**Exercise prompt**
The line holding "Remove-Migration // Removes" is the last one to output; start at the first line of the data, keep every line in between exactly, and leave out pictures.

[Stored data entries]
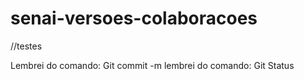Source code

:# senai-versoes-colaboracoes
//testes 


Lembrei do comando: Git commit -m
lembrei do comando: Git Status

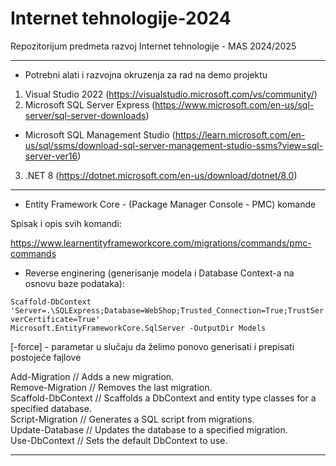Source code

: # Internet tehnologije-2024
Repozitorijum predmeta razvoj Internet tehnologije - MAS 2024/2025

---
- Potrebni alati i razvojna okruzenja za rad na demo projektu

1. Visual Studio 2022 (https://visualstudio.microsoft.com/vs/community/)
2. Microsoft SQL Server Express (https://www.microsoft.com/en-us/sql-server/sql-server-downloads)
 - Microsoft SQL Management Studio (https://learn.microsoft.com/en-us/sql/ssms/download-sql-server-management-studio-ssms?view=sql-server-ver16)
3. .NET 8 (https://dotnet.microsoft.com/en-us/download/dotnet/8.0)
---

- Entity Framework Core - (Package Manager Console - PMC) komande

Spisak i opis svih komandi:

https://www.learnentityframeworkcore.com/migrations/commands/pmc-commands

- Reverse enginering (generisanje modela i Database Context-a na osnovu baze podataka):

<code>Scaffold-DbContext 'Server=.\SQLExpress;Database=WebShop;Trusted_Connection=True;TrustServerCertificate=True' Microsoft.EntityFrameworkCore.SqlServer -OutputDir Models</code>

[-force] - parametar u slučaju da želimo ponovo generisati i prepisati postojeće fajlove

Add-Migration // Adds a new migration.<br>
Remove-Migration // Removes the last migration.<br>
Scaffold-DbContext // Scaffolds a DbContext and entity type classes for a specified database.<br>
Script-Migration // Generates a SQL script from migrations.<br>
Update-Database // Updates the database to a specified migration.<br>
Use-DbContext // Sets the default DbContext to use.

---
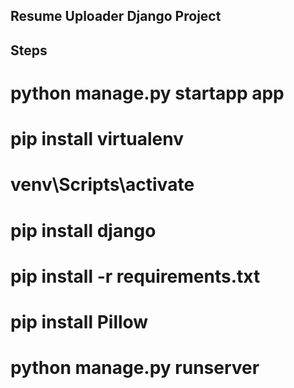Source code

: ## Resume Uploader Django Project

## Steps
# python manage.py startapp app
# pip install virtualenv
# venv\Scripts\activate
# pip install django
# pip install -r requirements.txt
# pip install Pillow
# python manage.py runserver
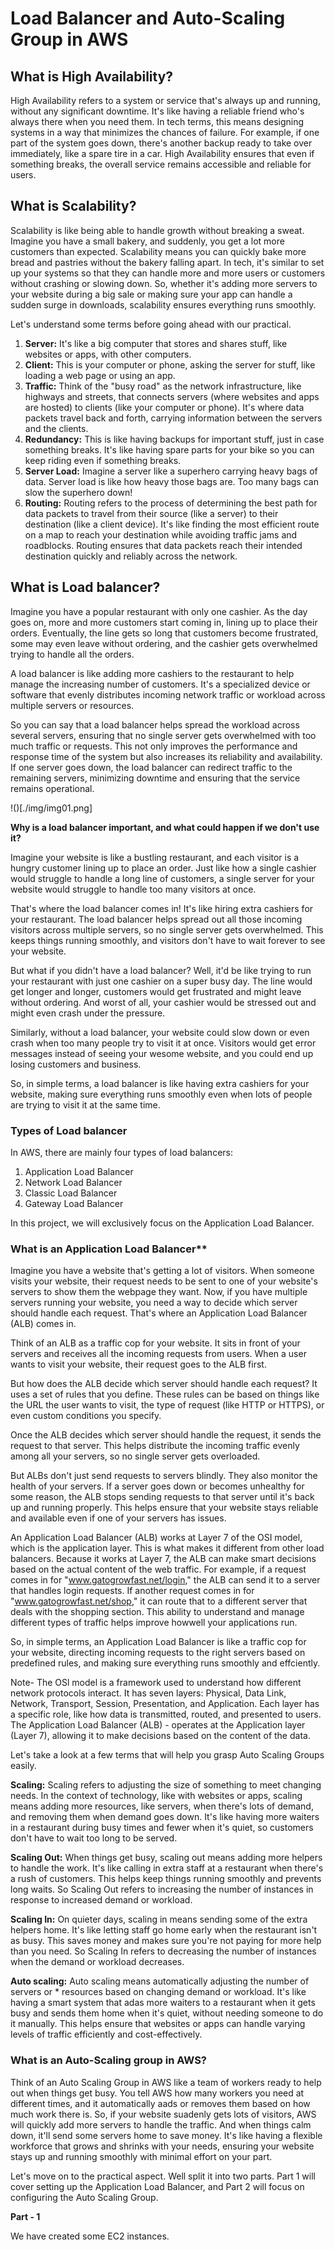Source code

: # Load Balancer and Auto-Scaling Group in AWS

## What is High Availability?

High Availability refers to a system or service that's always up and running, without any significant downtime. It's like having a reliable friend who's always there when you need them. In tech terms, this means designing systems in a way that minimizes the chances of failure. For example, if one part of the system goes down, there's another backup ready to take over immediately, like a spare tire in a car.
High Availability ensures that even if something breaks, the overall service remains accessible and reliable for users.

## What is Scalability?

Scalability is like being able to handle growth without breaking a sweat. Imagine you have a small bakery, and suddenly, you get a lot more customers than expected. Scalability means you can quickly bake more bread and pastries without the bakery falling apart. In tech, it's similar to set up your systems so that they can handle more and more users or customers without crashing or slowing down. So, whether it's adding more servers to your website during a big sale or making sure your app can handle a sudden surge in downloads, scalability ensures everything runs smoothly.

Let's understand some terms before going ahead with our practical.

1. **Server:** It's like a big computer that stores and shares stuff, like websites or apps, with other computers.
2. **Client:** This is your computer or phone, asking the server for stuff, like loading a web page or using an app. 
3. **Traffic:** Think of the "busy road" as the network infrastructure, like highways and streets, that connects servers (where websites and apps are hosted) to clients (like your computer or phone). It's where data packets travel back and forth, carrying information between the servers and the clients.
4. **Redundancy:** This is like having backups for important stuff, just in case something breaks. It's like having spare parts for your bike so you can keep riding even if something breaks.
5. **Server Load:** Imagine a server like a superhero carrying heavy bags of data. Server load is like how heavy those bags are. Too many bags can slow the superhero down!
6. **Routing:** Routing refers to the process of determining the best path for data packets to travel from their source (like a server) to their destination (like a client device). It's like finding the most efficient route on a map to reach your destination while avoiding traffic jams and roadblocks. Routing ensures that data packets reach their intended destination quickly and reliably across the network. 

## What is Load balancer?

Imagine you have a popular restaurant with only one cashier. As the day goes on, more and more customers start coming in, lining up to place their orders. Eventually, the line gets so long that customers become frustrated, some may even leave without ordering, and the cashier gets overwhelmed trying to handle all the orders.

A load balancer is like adding more cashiers to the restaurant to help manage the increasing number of customers. It's a specialized device or software that evenly distributes incoming network traffic or workload across multiple servers or resources.

So you can say that a load balancer helps spread the workload across several servers, ensuring that no single server gets overwhelmed with too much traffic or requests. This not only improves the performance and response time of the system but also increases its reliability and availability. If one server goes down, the load balancer can redirect traffic to the remaining servers, minimizing downtime and ensuring that the service remains operational.

!()[./img/img01.png]

**Why is a load balancer important, and what could happen if we don't use it?**

Imagine your website is like a bustling restaurant, and each visitor is a hungry customer lining up to place an order. Just like how a single cashier would struggle to handle a long line of customers, a single server for your website would struggle to handle too many visitors at once.

That's where the load balancer comes in! It's like hiring extra cashiers for your restaurant. The load balancer helps spread out all those incoming visitors across multiple servers, so no single server gets overwhelmed. This keeps things running smoothly, and visitors don't have to wait forever to see your website.

But what if you didn't have a load balancer? Well, it'd be like trying to run your restaurant with just one cashier on a super busy day. The line would get longer and longer, customers would get frustrated and might leave without ordering. And worst of all, your cashier would be stressed out and might even crash under the pressure.

Similarly, without a load balancer, your website could slow down or even crash when too many people try to visit it at once. Visitors would get error messages instead of seeing your wesome website, and you could end up losing customers and business.

So, in simple terms, a load balancer is like having extra cashiers for your website, making sure everything runs smoothly even when lots of people are trying to visit it at the same time.

### Types of Load balancer

In AWS, there are mainly four types of load balancers:
1. Application Load Balancer
2. Network Load Balancer
3. Classic Load Balancer
4. Gateway Load Balancer

In this project, we will exclusively focus on the Application Load Balancer.

### What is an Application Load Balancer**

Imagine you have a website that's getting a lot of visitors. When someone visits your website, their request needs to be sent to one of your website's servers to show them the webpage they want. Now, if you have multiple servers running your website, you need a way to decide which server should handle each request.
That's where an Application Load Balancer (ALB) comes in.

Think of an ALB as a traffic cop for your website. It sits in front of your servers and receives all the incoming requests from users. When a user wants to visit your website, their request goes to the ALB first.

But how does the ALB decide which server should handle each request? It uses a set of rules that you define. These rules can be based on things like the URL the user wants to visit, the type of request (like HTTP or HTTPS), or even custom conditions you specify. 

Once the ALB decides which server should handle the request, it sends the request to that server. This helps distribute the incoming traffic evenly among all your servers, so no single server gets overloaded.

But ALBs don't just send requests to servers blindly. They also monitor the health of your servers. If a server goes down or becomes unhealthy for some reason, the ALB stops sending requests to that server until it's back up and running properly. This helps ensure that your website stays reliable and available even if one of your servers has issues.

An Application Load Balancer (ALB) works at Layer 7 of the OSI model, which is the application layer. This is what makes it different from other load balancers.
Because it works at Layer 7, the ALB can make smart decisions based on the actual content of the web traffic. For example, if a request comes in for
"www.gatogrowfast.net/login," the ALB can send it to a server that handles login requests. If another request comes in for "www.gatogrowfast.net/shop," it can route that to a different server that deals with the shopping section. This ability to understand and manage different types of traffic helps improve howwell your applications run.

So, in simple terms, an Application Load Balancer is like a traffic cop for your website, directing incoming requests to the right servers based on predefined rules, and making sure everything runs smoothly and effciently.

Note- The OSl model is a framework used to understand how different network protocols interact. It has seven layers: Physical, Data Link, Network, Transport, Session, Presentation, and Application. Each layer has a specific role, like how data is transmitted, routed, and presented to users. The Application Load Balancer (ALB) - operates at the Application layer (Layer 7), allowing it to make decisions based on the content of the data.

Let's take a look at a few terms that will help you grasp Auto Scaling Groups easily.

**Scaling:** Scaling refers to adjusting the size of something to meet changing needs.
In the context of technology, like with websites or apps, scaling means adding more resources, like servers, when there's lots of demand, and removing them when demand goes down. It's like having more waiters in a restaurant during busy times and fewer when it's quiet, so customers don't have to wait too long to be served.

**Scaling Out:** When things get busy, scaling out means adding more helpers to handle the work. It's like calling in extra staff at a restaurant when there's a rush of customers. This helps keep things running smoothly and prevents long waits. So Scaling Out refers to increasing the number of instances in response to increased demand or workload.

**Scaling In:** On quieter days, scaling in means sending some of the extra helpers home. It's like letting staff go home early when the restaurant isn't as busy. This saves money and makes sure you're not paying for more help than you need. So Scaling In refers to decreasing the number of instances when the demand or workload decreases.

**Auto scaling:** Auto scaling means automatically adjusting the number of servers or * resources based on changing demand or workload. It's like having a smart system that adas more waiters to a restaurant when it gets busy and sends them home when it's quiet, without needing someone to do it manually. This helps ensure that websites or apps can handle varying levels of traffic efficiently and cost-effectively.

### What is an Auto-Scaling group in AWS?

Think of an Auto Scaling Group in AWS like a team of workers ready to help out when things get busy. You tell AWS how many workers you need at different times, and it automatically aads or removes them based on how much work there is. So, if your website suadenly gets lots of visitors, AWS will quickly add more servers to handle the traffic. And when things calm down, it'll send some servers home to save money. It's like having a flexible workforce that grows and shrinks with your needs, ensuring your website stays up and running smoothly with minimal effort on your part.

Let's move on to the practical aspect. Well split it into two parts. Part 1 will cover setting up the Application Load Balancer, and Part 2 will focus on configuring the Auto Scaling Group.

**Part - 1**

We have created some EC2 instances.
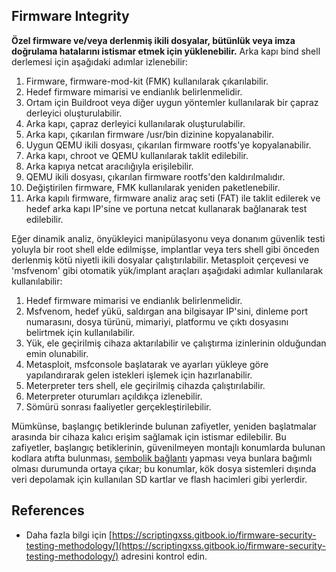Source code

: ## Firmware Integrity

**Özel firmware ve/veya derlenmiş ikili dosyalar, bütünlük veya imza doğrulama hatalarını istismar etmek için yüklenebilir.** Arka kapı bind shell derlemesi için aşağıdaki adımlar izlenebilir:

1. Firmware, firmware-mod-kit (FMK) kullanılarak çıkarılabilir.
2. Hedef firmware mimarisi ve endianlık belirlenmelidir.
3. Ortam için Buildroot veya diğer uygun yöntemler kullanılarak bir çapraz derleyici oluşturulabilir.
4. Arka kapı, çapraz derleyici kullanılarak oluşturulabilir.
5. Arka kapı, çıkarılan firmware /usr/bin dizinine kopyalanabilir.
6. Uygun QEMU ikili dosyası, çıkarılan firmware rootfs'ye kopyalanabilir.
7. Arka kapı, chroot ve QEMU kullanılarak taklit edilebilir.
8. Arka kapıya netcat aracılığıyla erişilebilir.
9. QEMU ikili dosyası, çıkarılan firmware rootfs'den kaldırılmalıdır.
10. Değiştirilen firmware, FMK kullanılarak yeniden paketlenebilir.
11. Arka kapılı firmware, firmware analiz araç seti (FAT) ile taklit edilerek ve hedef arka kapı IP'sine ve portuna netcat kullanarak bağlanarak test edilebilir.

Eğer dinamik analiz, önyükleyici manipülasyonu veya donanım güvenlik testi yoluyla bir root shell elde edilmişse, implantlar veya ters shell gibi önceden derlenmiş kötü niyetli ikili dosyalar çalıştırılabilir. Metasploit çerçevesi ve 'msfvenom' gibi otomatik yük/implant araçları aşağıdaki adımlar kullanılarak kullanılabilir:

1. Hedef firmware mimarisi ve endianlık belirlenmelidir.
2. Msfvenom, hedef yükü, saldırgan ana bilgisayar IP'sini, dinleme port numarasını, dosya türünü, mimariyi, platformu ve çıktı dosyasını belirtmek için kullanılabilir.
3. Yük, ele geçirilmiş cihaza aktarılabilir ve çalıştırma izinlerinin olduğundan emin olunabilir.
4. Metasploit, msfconsole başlatarak ve ayarları yükleye göre yapılandırarak gelen istekleri işlemek için hazırlanabilir.
5. Meterpreter ters shell, ele geçirilmiş cihazda çalıştırılabilir.
6. Meterpreter oturumları açıldıkça izlenebilir.
7. Sömürü sonrası faaliyetler gerçekleştirilebilir.

Mümkünse, başlangıç betiklerinde bulunan zafiyetler, yeniden başlatmalar arasında bir cihaza kalıcı erişim sağlamak için istismar edilebilir. Bu zafiyetler, başlangıç betiklerinin, güvenilmeyen montajlı konumlarda bulunan kodlara atıfta bulunması, [sembolik bağlantı](https://www.chromium.org/chromium-os/chromiumos-design-docs/hardening-against-malicious-stateful-data) yapması veya bunlara bağımlı olması durumunda ortaya çıkar; bu konumlar, kök dosya sistemleri dışında veri depolamak için kullanılan SD kartlar ve flash hacimleri gibi yerlerdir.

## References
* Daha fazla bilgi için [https://scriptingxss.gitbook.io/firmware-security-testing-methodology/](https://scriptingxss.gitbook.io/firmware-security-testing-methodology/) adresini kontrol edin.
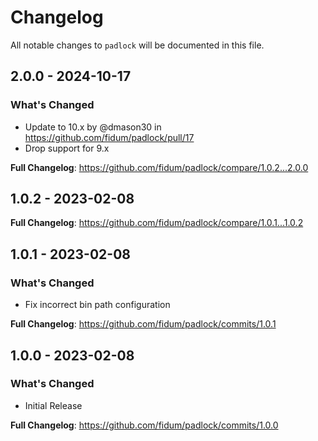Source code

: # Changelog

All notable changes to `padlock` will be documented in this file.

## 2.0.0 - 2024-10-17

### What's Changed

* Update to 10.x by @dmason30 in https://github.com/fidum/padlock/pull/17
* Drop support for 9.x

**Full Changelog**: https://github.com/fidum/padlock/compare/1.0.2...2.0.0

## 1.0.2 - 2023-02-08

**Full Changelog**: https://github.com/fidum/padlock/compare/1.0.1...1.0.2

## 1.0.1 - 2023-02-08

### What's Changed

- Fix incorrect bin path configuration

**Full Changelog**: https://github.com/fidum/padlock/commits/1.0.1

## 1.0.0 - 2023-02-08

### What's Changed

- Initial Release

**Full Changelog**: https://github.com/fidum/padlock/commits/1.0.0
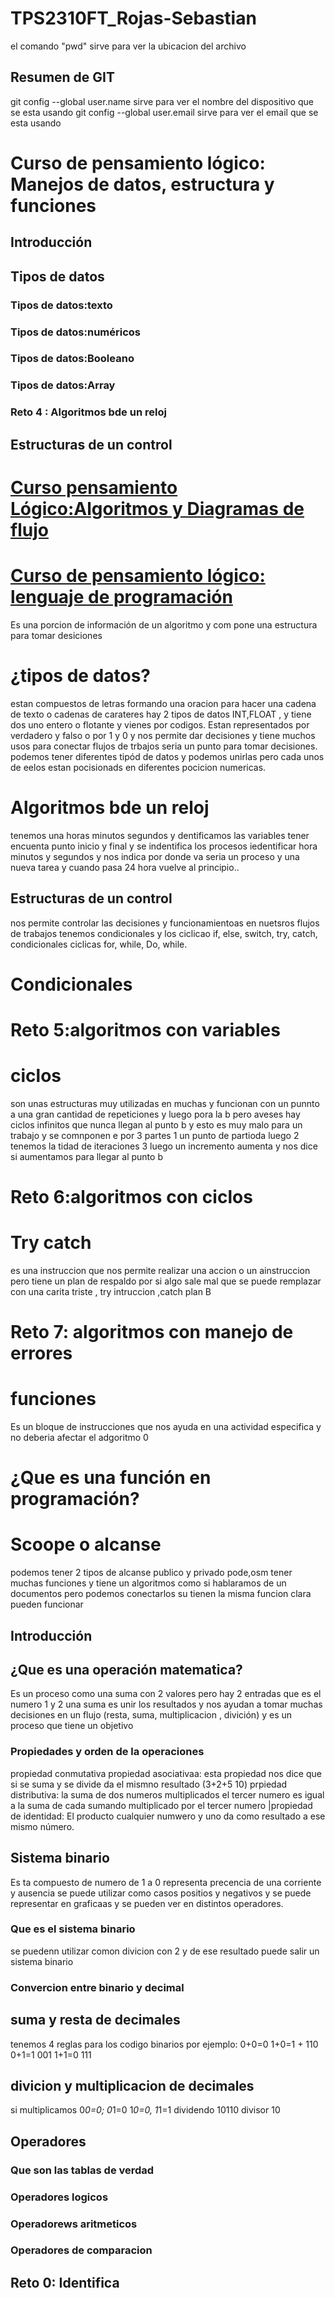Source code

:# TPS2310FT_Rojas-Sebastian

el comando "pwd" sirve para ver la ubicacion del archivo


## Resumen de GIT
git config --global user.name sirve para ver el nombre del dispositivo que se esta usando
git config --global user.email sirve para ver el email que se esta usando 


# Curso de pensamiento lógico: Manejos de datos, estructura y funciones 

## Introducción 

## Tipos de datos 

### Tipos de datos:texto 

### Tipos de datos:numéricos 

### Tipos de datos:Booleano 

### Tipos de datos:Array 
  
### Reto 4 : Algoritmos bde un reloj 

## Estructuras de un control

# [Curso pensamiento Lógico:Algoritmos y Diagramas de flujo](https://platzi.com/cursos/pensamientos-logico/)

# [Curso de pensamiento lógico: lenguaje de programación]() 



 Es una porcion de información de un algoritmo  y com pone una estructura para tomar desiciones 

# ¿tipos de datos?   
estan compuestos de letras formando una oracion  para  hacer una cadena de texto  o cadenas de carateres  hay 2 tipos de datos INT,FLOAT , y tiene dos uno entero o flotante y vienes por codigos.
Estan representados por verdadero y falso o por 1 y 0 y nos permite dar decisiones y tiene muchos usos para conectar flujos de trbajos seria un punto para tomar decisiones.                                                          podemos tener diferentes tipód de  datos y podemos unirlas  pero cada unos de eelos estan pocisionads en diferentes pocicion numericas. 

# Algoritmos bde un reloj 
tenemos una horas  minutos segundos y dentificamos las variables tener encuenta punto inicio y final y se indentifica los procesos iedentificar hora minutos y segundos y nos indica por donde va seria un proceso y una nueva tarea 
y cuando pasa 24 hora vuelve al principio..

## Estructuras de un control
nos permite controlar  las decisiones y funcionamientoas en nuetsros flujos de trabajos tenemos condicionales y los ciclicao if, else,  switch,  try, catch, condicionales ciclicas for, while, Do, while.

# Condicionales 


# Reto 5:algoritmos con variables 

   



   # ciclos
   son unas estructuras muy utilizadas en muchas  y funcionan con un punnto a  una gran    cantidad de repeticiones y luego pora la b  pero aveses hay ciclos infinitos que nunca llegan al punto b  y esto es muy malo para un trabajo  y se comnponen e por 3 partes 1 un punto de partioda luego  2 tenemos la tidad de iteraciones  3 luego un incremento aumenta y nos dice si aumentamos para llegar al punto b 


# Reto 6:algoritmos con ciclos 

# Try catch 
es una instruccion  que nos permite realizar una accion o un ainstruccion pero tiene un plan de respaldo  por si algo sale mal que se puede remplazar con una carita triste , try intruccion ,catch plan B 


# Reto 7: algoritmos con manejo de errores 

# funciones 
Es un bloque de instrucciones que nos ayuda en una actividad especifica y no deberia afectar  el adgoritmo 0

# ¿Que es una función en programación?

# Scoope o alcanse
podemos tener 2 tipos de alcanse publico y privado  pode,osm tener muchas funciones  y tiene un algoritmos como si hablaramos de un documentos pero podemos conectarlos su tienen la misma funcion clara pueden funcionar

## Introducción

##  ¿Que es una operación matematica?
Es un proceso como una suma con 2 valores pero hay 2 entradas que  es el numero 1 y 2 una suma es unir los resultados y nos ayudan a tomar muchas decisiones en un flujo  (resta, suma, multiplicacion , divición) y es un proceso que tiene un objetivo 
 

### Propiedades y orden de la operaciones 
propiedad conmutativa 
propiedad asociativaa: esta propiedad nos dice que si se suma y se divide da el mismno resultado (3+2+5 10) 
prpiedad distributiva: la suma de dos numeros multiplicados el tercer numero es igual a la suma de cada sumando multiplicado por el tercer numero
|propiedad de identidad: El producto  cualquier  numwero y uno da  como resultado a ese mismo número.

## Sistema binario 
Es ta compuesto de numero de 1 a 0 representa precencia de una corriente y ausencia se puede utilizar como casos positios y negativos y se puede representar en graficaas  y se pueden ver en distintos operadores.


### Que es el sistema binario 
se puedenn utilizar comon divicion con 2  y de ese resultado puede salir un sistema binario

### Convercion entre binario y decimal 

## suma y resta de decimales 
tenemos 4 reglas para los codigo binarios por ejemplo:
0+0=0
1+0=1 + 110
0+1=1   001
1+1=0   111 
##  divicion y multiplicacion de decimales 
si multiplicamos 0*0=0; 0*1=0 1*0=0, 1*1=1
dividendo 10110
divisor 10 
## Operadores

### Que son las tablas de verdad 

### Operadores logicos

 ### Operadorews aritmeticos 

### Operadores de comparacion 

## Reto 0: Identifica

**Solution to this problem**
Source code

:# senai-versoes-colaboracoes
//testes 


Lembrei do comando: Git commit -m
lembrei do comando: Git Status

Source code

: # Internet tehnologije-2024
Repozitorijum predmeta razvoj Internet tehnologije - MAS 2024/2025

---
- Potrebni alati i razvojna okruzenja za rad na demo projektu

1. Visual Studio 2022 (https://visualstudio.microsoft.com/vs/community/)
2. Microsoft SQL Server Express (https://www.microsoft.com/en-us/sql-server/sql-server-downloads)
 - Microsoft SQL Management Studio (https://learn.microsoft.com/en-us/sql/ssms/download-sql-server-management-studio-ssms?view=sql-server-ver16)
3. .NET 8 (https://dotnet.microsoft.com/en-us/download/dotnet/8.0)
---

- Entity Framework Core - (Package Manager Console - PMC) komande

Spisak i opis svih komandi:

https://www.learnentityframeworkcore.com/migrations/commands/pmc-commands

- Reverse enginering (generisanje modela i Database Context-a na osnovu baze podataka):

<code>Scaffold-DbContext 'Server=.\SQLExpress;Database=WebShop;Trusted_Connection=True;TrustServerCertificate=True' Microsoft.EntityFrameworkCore.SqlServer -OutputDir Models</code>

[-force] - parametar u slučaju da želimo ponovo generisati i prepisati postojeće fajlove

Add-Migration // Adds a new migration.<br>
Remove-Migration // Removes the last migration.<br>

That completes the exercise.